**The input**
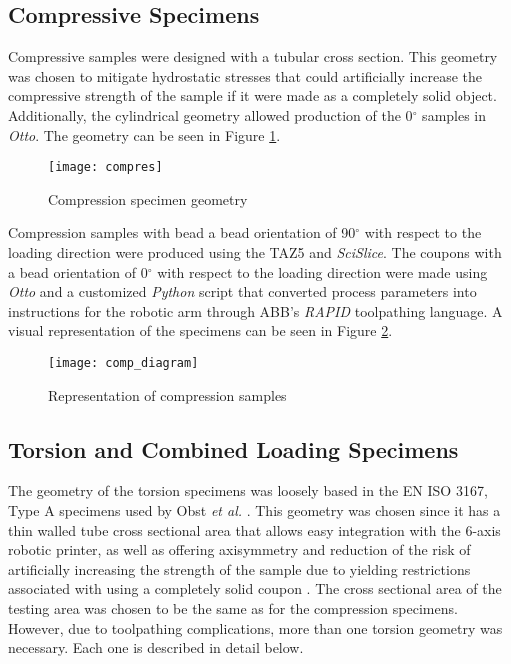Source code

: \documentclass[main.tex]{subfiles}
\begin{document}
\subsection{Compressive Specimens}

Compressive samples were designed with a tubular cross section. This geometry was chosen to mitigate hydrostatic stresses that could artificially increase the compressive strength of the sample if it were made as a completely solid object. Additionally, the cylindrical geometry allowed production of the 0$^\circ$ samples in \emph{Otto}. The geometry can be seen in Figure \ref{fig:comp}.
\begin{figure}[h]
	\center
	\texttt{[image: compres]}
	\caption{Compression specimen geometry} \label{fig:comp}
\end{figure}

Compression samples with bead a bead orientation of 90$^\circ$ with respect to the loading direction were produced using the TAZ5 and \emph{SciSlice}. The coupons with a bead orientation of 0$^\circ$ with respect to the loading direction were made using \emph{Otto} and a customized \emph{Python} script that converted process parameters into instructions for the robotic arm through ABB's \emph{RAPID} toolpathing language. A visual representation of the specimens can be seen in Figure \ref{fig:comp_d}. 
\begin{figure}[h]
	\center
	\texttt{[image: comp\_diagram]}
	\caption{Representation of compression samples} \label{fig:comp_d}
\end{figure}

\subsection{Torsion and Combined Loading Specimens}

The geometry of the torsion specimens was loosely based in the EN ISO 3167, Type A specimens used by Obst \emph{et al.} \cite{Obst2018}. This geometry was chosen since it has a thin walled tube cross sectional area that allows easy integration with the 6-axis robotic printer, as well as offering axisymmetry and reduction of the risk of artificially increasing the strength of the sample due to yielding restrictions associated with using a completely solid coupon \cite{Obst2018}. The cross sectional area of the testing area was chosen to be the same as for the compression specimens. However, due to toolpathing complications, more than one torsion geometry was necessary. Each one is described in detail below.  
\end{document}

**Work request**
A faithful, picture-free copy of the material is what this task asks for.

**Exercise solution**
Source code

: \documentclass[main.tex]{subfiles}
\begin{document}
\subsection{Compressive Specimens}

Compressive samples were designed with a tubular cross section. This geometry was chosen to mitigate hydrostatic stresses that could artificially increase the compressive strength of the sample if it were made as a completely solid object. Additionally, the cylindrical geometry allowed production of the 0$^\circ$ samples in \emph{Otto}. The geometry can be seen in Figure \ref{fig:comp}.
\begin{figure}[h]
	\center
	\texttt{[image: compres]}
	\caption{Compression specimen geometry} \label{fig:comp}
\end{figure}

Compression samples with bead a bead orientation of 90$^\circ$ with respect to the loading direction were produced using the TAZ5 and \emph{SciSlice}. The coupons with a bead orientation of 0$^\circ$ with respect to the loading direction were made using \emph{Otto} and a customized \emph{Python} script that converted process parameters into instructions for the robotic arm through ABB's \emph{RAPID} toolpathing language. A visual representation of the specimens can be seen in Figure \ref{fig:comp_d}. 
\begin{figure}[h]
	\center
	\texttt{[image: comp\_diagram]}
	\caption{Representation of compression samples} \label{fig:comp_d}
\end{figure}

\subsection{Torsion and Combined Loading Specimens}

The geometry of the torsion specimens was loosely based in the EN ISO 3167, Type A specimens used by Obst \emph{et al.} \cite{Obst2018}. This geometry was chosen since it has a thin walled tube cross sectional area that allows easy integration with the 6-axis robotic printer, as well as offering axisymmetry and reduction of the risk of artificially increasing the strength of the sample due to yielding restrictions associated with using a completely solid coupon \cite{Obst2018}. The cross sectional area of the testing area was chosen to be the same as for the compression specimens. However, due to toolpathing complications, more than one torsion geometry was necessary. Each one is described in detail below.  
\end{document}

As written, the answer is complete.